The power of one negative person in the office is costly, both in terms of financial and relational profit.
Dentists – stop writing paychecks to staff that spread the infectious disease of gossip, grief and guilt! Efficiency is doing things right. Effectiveness is doing the right thing.
Do you have staff or a team?
• Staff stab each other in the back. A team watches each other’s backs.
• Staff complain about what they don’t have. A team compliments and considers what they do have.
• Staff are problem driven. A team is passion driven.
• Staff are busy, but not productive. A team is intentional and innovative.
• Staff waste time and cost money. A team values time and creates wealth.
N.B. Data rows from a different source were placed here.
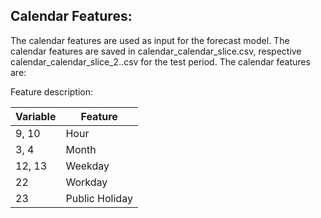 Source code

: ## Calendar Features:
The calendar features are used as input for the forecast model. The calendar features are saved in calendar_calendar_slice.csv, respective calendar_calendar_slice_2..csv for the test period. The calendar features are:


Feature description:

| Variable | Feature |
| -------- | ------- |
|  9, 10 | Hour |
| 3, 4 | Month |
| 12, 13 | Weekday |
| 22 | Workday |
| 23 | Public Holiday |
Simply put… staff is an infection; team is an inspiration! So, how to get the staff out of your team? Get rid of whiners and ignite the winners. In my years of passion coaching I have discovered there are two basic types of office personnel:
1. The exit employee who doesn’t want to be where they are, makes excuses, and breeds a ‘staff’ culture of workplace deficiency.
2. The entrance employee who wants to be where they are, takes initiative and creates a ‘team’ culture of workplace discipline.
Keep staff happy
It is not in your ability as a dentist that is costly, but in your inability to lead your team. We aren’t talking a few extra pounds here. Unhappy workers cost the US between $450 and $550 billion in lost productivity each year, according to a 2013 report on the state of the US workplace conducted by research and polling company Gallup. May 10, 2015
Here are three leadership objectives to get the staff out of your team:
1. Always look for the ‘Entrance Attitude’ – hire people based on their passion for life, not simply the position you are trying to fill. They may have the gifts, talents and ability, but lack in selfless service.
2. Confront the conflict – don’t make the rest of the team pay the price by ignoring the bad apple in the bunch. Responsibility creates respectability.
3. Thank your team – the power of personal and team recognition goes without saying. Never assume your team knows you appreciate them.
If you take the time to build a solid team, your practice will be filled with an exciting energy that breeds success!